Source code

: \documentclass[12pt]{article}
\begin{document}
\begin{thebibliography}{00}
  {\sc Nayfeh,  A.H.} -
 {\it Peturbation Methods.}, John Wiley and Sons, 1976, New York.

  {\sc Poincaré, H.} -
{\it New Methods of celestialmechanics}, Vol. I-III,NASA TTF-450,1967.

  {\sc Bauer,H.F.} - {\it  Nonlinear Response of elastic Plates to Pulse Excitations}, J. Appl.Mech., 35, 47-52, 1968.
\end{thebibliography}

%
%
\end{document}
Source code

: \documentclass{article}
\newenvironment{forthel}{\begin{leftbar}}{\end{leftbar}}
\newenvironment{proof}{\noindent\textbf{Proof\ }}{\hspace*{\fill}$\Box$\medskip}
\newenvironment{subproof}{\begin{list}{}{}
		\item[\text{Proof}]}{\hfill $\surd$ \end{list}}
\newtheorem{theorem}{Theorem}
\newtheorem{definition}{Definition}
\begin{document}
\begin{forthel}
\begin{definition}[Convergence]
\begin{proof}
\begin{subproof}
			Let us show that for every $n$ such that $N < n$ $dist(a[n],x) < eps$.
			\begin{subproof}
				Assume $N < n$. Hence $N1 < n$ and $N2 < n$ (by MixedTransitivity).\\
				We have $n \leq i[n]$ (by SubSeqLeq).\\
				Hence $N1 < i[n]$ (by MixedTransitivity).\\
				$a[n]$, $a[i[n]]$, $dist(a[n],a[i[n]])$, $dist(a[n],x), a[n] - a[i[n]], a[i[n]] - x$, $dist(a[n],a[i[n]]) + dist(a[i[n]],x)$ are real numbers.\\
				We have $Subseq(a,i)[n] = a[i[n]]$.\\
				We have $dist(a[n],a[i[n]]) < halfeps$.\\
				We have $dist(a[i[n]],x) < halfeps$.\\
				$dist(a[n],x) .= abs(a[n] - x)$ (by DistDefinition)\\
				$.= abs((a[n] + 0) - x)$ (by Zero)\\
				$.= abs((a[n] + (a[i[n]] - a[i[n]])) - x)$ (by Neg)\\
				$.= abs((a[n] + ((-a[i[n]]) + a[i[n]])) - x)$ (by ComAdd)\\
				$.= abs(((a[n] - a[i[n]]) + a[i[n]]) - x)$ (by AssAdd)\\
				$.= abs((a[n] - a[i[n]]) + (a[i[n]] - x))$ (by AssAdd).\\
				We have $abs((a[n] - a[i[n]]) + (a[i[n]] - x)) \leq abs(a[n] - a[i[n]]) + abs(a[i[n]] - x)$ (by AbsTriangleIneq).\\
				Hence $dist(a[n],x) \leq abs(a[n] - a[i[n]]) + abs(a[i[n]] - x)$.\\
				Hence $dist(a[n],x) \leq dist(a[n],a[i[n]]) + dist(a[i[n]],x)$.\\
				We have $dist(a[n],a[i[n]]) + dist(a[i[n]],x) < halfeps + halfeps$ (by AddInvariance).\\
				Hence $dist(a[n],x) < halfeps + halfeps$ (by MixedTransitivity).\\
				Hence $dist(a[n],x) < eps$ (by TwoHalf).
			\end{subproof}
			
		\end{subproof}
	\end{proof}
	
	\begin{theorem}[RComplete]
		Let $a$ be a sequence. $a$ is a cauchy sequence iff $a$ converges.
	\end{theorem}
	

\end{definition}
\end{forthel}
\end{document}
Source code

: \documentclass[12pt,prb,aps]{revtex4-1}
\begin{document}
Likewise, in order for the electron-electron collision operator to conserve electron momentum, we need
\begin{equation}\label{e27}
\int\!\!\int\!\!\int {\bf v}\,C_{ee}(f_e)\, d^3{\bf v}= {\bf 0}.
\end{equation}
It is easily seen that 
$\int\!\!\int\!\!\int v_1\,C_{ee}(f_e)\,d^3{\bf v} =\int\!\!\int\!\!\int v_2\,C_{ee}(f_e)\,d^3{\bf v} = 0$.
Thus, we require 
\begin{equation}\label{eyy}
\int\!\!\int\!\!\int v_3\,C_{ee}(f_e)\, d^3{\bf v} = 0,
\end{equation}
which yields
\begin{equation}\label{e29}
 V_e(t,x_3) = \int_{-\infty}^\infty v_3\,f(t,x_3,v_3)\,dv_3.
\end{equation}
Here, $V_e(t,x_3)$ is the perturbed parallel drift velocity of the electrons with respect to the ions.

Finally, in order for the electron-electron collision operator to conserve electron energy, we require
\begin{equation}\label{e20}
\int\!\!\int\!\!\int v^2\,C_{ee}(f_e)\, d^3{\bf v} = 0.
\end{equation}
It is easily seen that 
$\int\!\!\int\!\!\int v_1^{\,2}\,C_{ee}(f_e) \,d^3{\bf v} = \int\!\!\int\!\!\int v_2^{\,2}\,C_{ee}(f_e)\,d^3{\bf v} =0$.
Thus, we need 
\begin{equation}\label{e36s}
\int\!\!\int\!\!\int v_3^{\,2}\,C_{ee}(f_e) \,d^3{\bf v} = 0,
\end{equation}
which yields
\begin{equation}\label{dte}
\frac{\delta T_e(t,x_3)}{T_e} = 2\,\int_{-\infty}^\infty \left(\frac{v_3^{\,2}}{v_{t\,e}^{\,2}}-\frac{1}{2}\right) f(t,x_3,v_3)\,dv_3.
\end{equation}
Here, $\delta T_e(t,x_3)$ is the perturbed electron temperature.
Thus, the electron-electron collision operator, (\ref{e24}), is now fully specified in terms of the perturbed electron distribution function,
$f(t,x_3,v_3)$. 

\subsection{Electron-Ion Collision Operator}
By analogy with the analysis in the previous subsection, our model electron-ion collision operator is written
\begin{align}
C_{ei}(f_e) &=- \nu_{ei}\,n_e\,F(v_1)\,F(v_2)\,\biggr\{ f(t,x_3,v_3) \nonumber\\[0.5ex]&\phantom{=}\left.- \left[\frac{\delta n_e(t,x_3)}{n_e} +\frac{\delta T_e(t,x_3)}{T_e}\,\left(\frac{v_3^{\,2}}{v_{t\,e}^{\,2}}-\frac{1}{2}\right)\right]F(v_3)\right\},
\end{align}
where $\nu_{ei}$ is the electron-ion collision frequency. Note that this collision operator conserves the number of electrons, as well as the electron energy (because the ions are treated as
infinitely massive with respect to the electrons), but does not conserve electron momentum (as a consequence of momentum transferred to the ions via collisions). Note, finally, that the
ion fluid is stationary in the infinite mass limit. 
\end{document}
★ ★ ★ ★
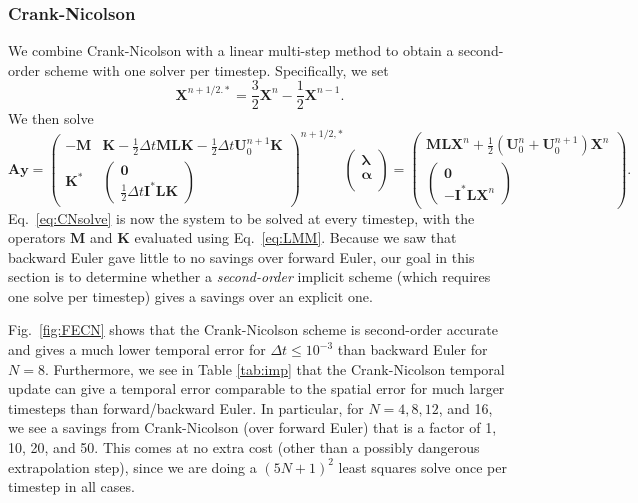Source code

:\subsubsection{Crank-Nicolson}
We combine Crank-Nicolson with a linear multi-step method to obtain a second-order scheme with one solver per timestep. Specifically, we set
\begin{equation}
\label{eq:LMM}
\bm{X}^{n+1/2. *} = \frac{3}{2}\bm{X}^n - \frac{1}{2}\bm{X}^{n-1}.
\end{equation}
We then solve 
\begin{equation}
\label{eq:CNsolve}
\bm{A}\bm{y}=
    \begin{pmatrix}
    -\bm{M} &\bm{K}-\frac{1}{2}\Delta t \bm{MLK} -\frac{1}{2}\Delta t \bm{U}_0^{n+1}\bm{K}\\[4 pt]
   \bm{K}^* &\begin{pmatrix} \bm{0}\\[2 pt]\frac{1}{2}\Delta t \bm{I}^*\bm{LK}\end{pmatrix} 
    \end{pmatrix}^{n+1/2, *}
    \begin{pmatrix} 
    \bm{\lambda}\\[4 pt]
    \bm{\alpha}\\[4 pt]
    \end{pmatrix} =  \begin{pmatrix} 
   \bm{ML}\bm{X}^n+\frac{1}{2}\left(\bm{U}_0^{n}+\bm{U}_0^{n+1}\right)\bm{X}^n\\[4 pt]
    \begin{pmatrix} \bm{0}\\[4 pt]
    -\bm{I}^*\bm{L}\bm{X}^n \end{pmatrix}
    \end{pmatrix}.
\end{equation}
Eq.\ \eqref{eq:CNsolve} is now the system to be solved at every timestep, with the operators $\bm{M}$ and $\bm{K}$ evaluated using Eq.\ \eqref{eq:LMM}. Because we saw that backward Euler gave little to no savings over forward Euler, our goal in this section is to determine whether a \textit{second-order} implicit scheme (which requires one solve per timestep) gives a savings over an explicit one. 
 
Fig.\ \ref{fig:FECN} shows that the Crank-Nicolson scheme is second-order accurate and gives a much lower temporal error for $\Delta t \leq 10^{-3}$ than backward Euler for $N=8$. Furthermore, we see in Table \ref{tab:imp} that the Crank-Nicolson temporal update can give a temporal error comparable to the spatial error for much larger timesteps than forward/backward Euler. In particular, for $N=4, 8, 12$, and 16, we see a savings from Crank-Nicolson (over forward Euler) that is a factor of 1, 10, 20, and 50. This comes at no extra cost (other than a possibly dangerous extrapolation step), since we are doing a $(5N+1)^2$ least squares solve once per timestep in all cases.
★ ★ ★ ★
**EXERCISE INSTRUCTIONS:** From the records above, extract exactly and only the lines that begin at the line with "x)$ (by ComAdd)\\" and stop after the line with "Hence $dist(a[n],x) \leq dist(a[n],a[i[n]])".

**SOLUTION TO THE PROBLEM:**
				$.= abs((a[n] + ((-a[i[n]]) + a[i[n]])) - x)$ (by ComAdd)\\
				$.= abs(((a[n] - a[i[n]]) + a[i[n]]) - x)$ (by AssAdd)\\
				$.= abs((a[n] - a[i[n]]) + (a[i[n]] - x))$ (by AssAdd).\\
				We have $abs((a[n] - a[i[n]]) + (a[i[n]] - x)) \leq abs(a[n] - a[i[n]]) + abs(a[i[n]] - x)$ (by AbsTriangleIneq).\\
				Hence $dist(a[n],x) \leq abs(a[n] - a[i[n]]) + abs(a[i[n]] - x)$.\\
				Hence $dist(a[n],x) \leq dist(a[n],a[i[n]]) + dist(a[i[n]],x)$.\\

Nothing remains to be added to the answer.